+++ The records +++
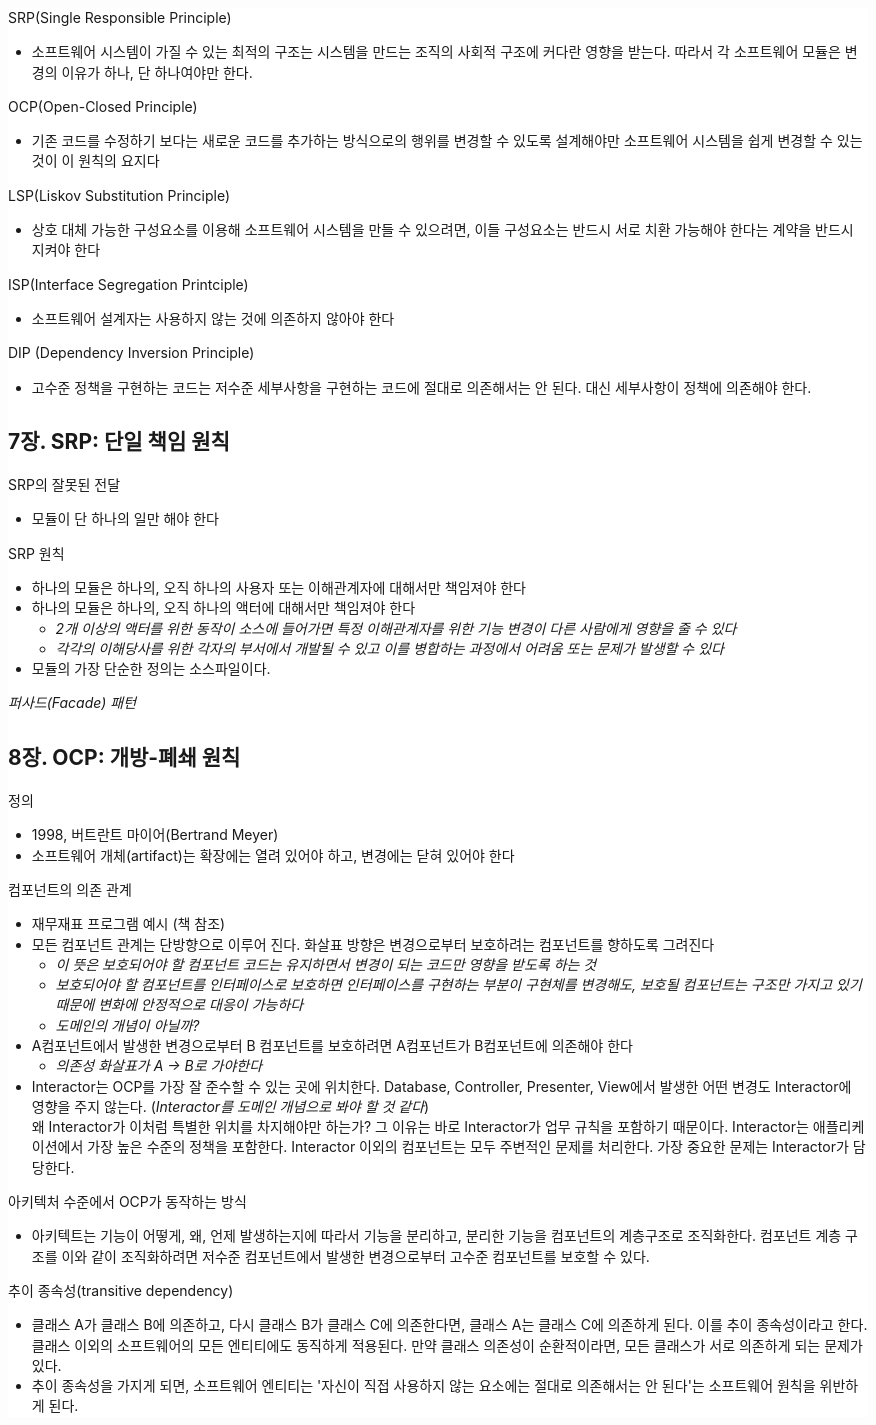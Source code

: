 SRP(Single Responsible Principle)
- 소프트웨어 시스템이 가질 수 있는 최적의 구조는 시스템을 만드는 조직의 사회적 구조에 커다란 영향을 받는다. 따라서 각 소프트웨어 모듈은 변경의 이유가 하나, 단 하나여야만 한다. 

OCP(Open-Closed Principle)
- 기존 코드를 수정하기 보다는 새로운 코드를 추가하는 방식으로의 행위를 변경할 수 있도록 설계해야만 소프트웨어 시스템을 쉽게 변경할 수 있는 것이 이 원칙의 요지다

LSP(Liskov Substitution Principle)
- 상호 대체 가능한 구성요소를 이용해 소프트웨어 시스템을 만들 수 있으려면, 이들 구성요소는 반드시 서로 치환 가능해야 한다는 계약을 반드시 지켜야 한다

ISP(Interface Segregation Printciple)
- 소프트웨어 설계자는 사용하지 않는 것에 의존하지 않아야 한다

DIP (Dependency Inversion Principle)
- 고수준 정책을 구현하는 코드는 저수준 세부사항을 구현하는 코드에 절대로 의존해서는 안 된다. 대신 세부사항이 정책에 의존해야 한다. 

## 7장. SRP: 단일 책임 원칙
SRP의 잘못된 전달
- 모듈이 단 하나의 일만 해야 한다

SRP 원칙
- 하나의 모듈은 하나의, 오직 하나의 사용자 또는 이해관계자에 대해서만 책임져야 한다
- 하나의 모듈은 하나의, 오직 하나의 액터에 대해서만 책임져야 한다
   - _2개 이상의 액터를 위한 동작이 소스에 들어가면 특정 이해관계자를 위한 기능 변경이 다른 사람에게 영향을 줄 수 있다_
   - _각각의 이해당사를 위한 각자의 부서에서 개발될 수 있고 이를 병합하는 과정에서 어려움 또는 문제가 발생할 수 있다_
- 모듈의 가장 단순한 정의는 소스파일이다. 

_퍼사드(Facade) 패턴_

## 8장. OCP: 개방-폐쇄 원칙
정의
- 1998, 버트란트 마이어(Bertrand Meyer)
- 소프트웨어 개체(artifact)는 확장에는 열려 있어야 하고, 변경에는 닫혀 있어야 한다

컴포넌트의 의존 관계
- 재무재표 프로그램 예시 (책 참조)
- 모든 컴포넌트 관계는 단방향으로 이루어 진다. 화살표 방향은 변경으로부터 보호하려는 컴포넌트를 향하도록 그려진다
   - _이 뜻은 보호되어야 할 컴포넌트 코드는 유지하면서 변경이 되는 코드만 영향을 받도록 하는 것_
   - _보호되어야 할 컴포넌트를 인터페이스로 보호하면 인터페이스를 구현하는 부분이 구현체를 변경해도, 보호될 컴포넌트는 구조만 가지고 있기 때문에 변화에 안정적으로 대응이 가능하다_
   - _도메인의 개념이 아닐까?_
- A컴포넌트에서 발생한 변경으로부터 B 컴포넌트를 보호하려면 A컴포넌트가 B컴포넌트에 의존해야 한다
   - _의존성 화살표가 A -> B로 가야한다_
- Interactor는 OCP를 가장 잘 준수할 수 있는 곳에 위치한다. Database, Controller, Presenter, View에서 발생한 어떤 변경도 Interactor에 영향을 주지 않는다. (_Interactor를 도메인 개념으로 봐야 할 것 같다_)<br>
왜 Interactor가 이처럼 특별한 위치를 차지해야만 하는가? 그 이유는 바로 Interactor가 업무 규칙을 포함하기 때문이다. Interactor는 애플리케이션에서 가장 높은 수준의 정책을 포함한다. Interactor 이외의 컴포넌트는 모두 주변적인 문제를 처리한다. 가장 중요한 문제는 Interactor가 담당한다. 

아키텍처 수준에서 OCP가 동작하는 방식
- 아키텍트는 기능이 어떻게, 왜, 언제 발생하는지에 따라서 기능을 분리하고, 분리한 기능을 컴포넌트의 계층구조로 조직화한다. 컴포넌트 계층 구조를 이와 같이 조직화하려면 저수준 컴포넌트에서 발생한 변경으로부터 고수준 컴포넌트를 보호할 수 있다. 

추이 종속성(transitive dependency)
- 클래스 A가 클래스 B에 의존하고, 다시 클래스 B가 클래스 C에 의존한다면, 클래스 A는 클래스 C에 의존하게 된다. 이를 추이 종속성이라고 한다. 클래스 이외의 소프트웨어의 모든 엔티티에도 동직하게 적용된다. 만약 클래스 의존성이 순환적이라면, 모든 클래스가 서로 의존하게 되는 문제가 있다. 
- 추이 종속성을 가지게 되면, 소프트웨어 엔티티는 '자신이 직접 사용하지 않는 요소에는 절대로 의존해서는 안 된다'는 소프트웨어 원칙을 위반하게 된다.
+++
**Description of the task:** Among the entries above, find the line with "## 7장. SRP: 단일 책임 원칙" and the line with "- _2개 이상의 액터를"; give again exactly these two lines and all lines between them.

**Your response:**
## 7장. SRP: 단일 책임 원칙
SRP의 잘못된 전달
- 모듈이 단 하나의 일만 해야 한다

SRP 원칙
- 하나의 모듈은 하나의, 오직 하나의 사용자 또는 이해관계자에 대해서만 책임져야 한다
- 하나의 모듈은 하나의, 오직 하나의 액터에 대해서만 책임져야 한다
   - _2개 이상의 액터를 위한 동작이 소스에 들어가면 특정 이해관계자를 위한 기능 변경이 다른 사람에게 영향을 줄 수 있다_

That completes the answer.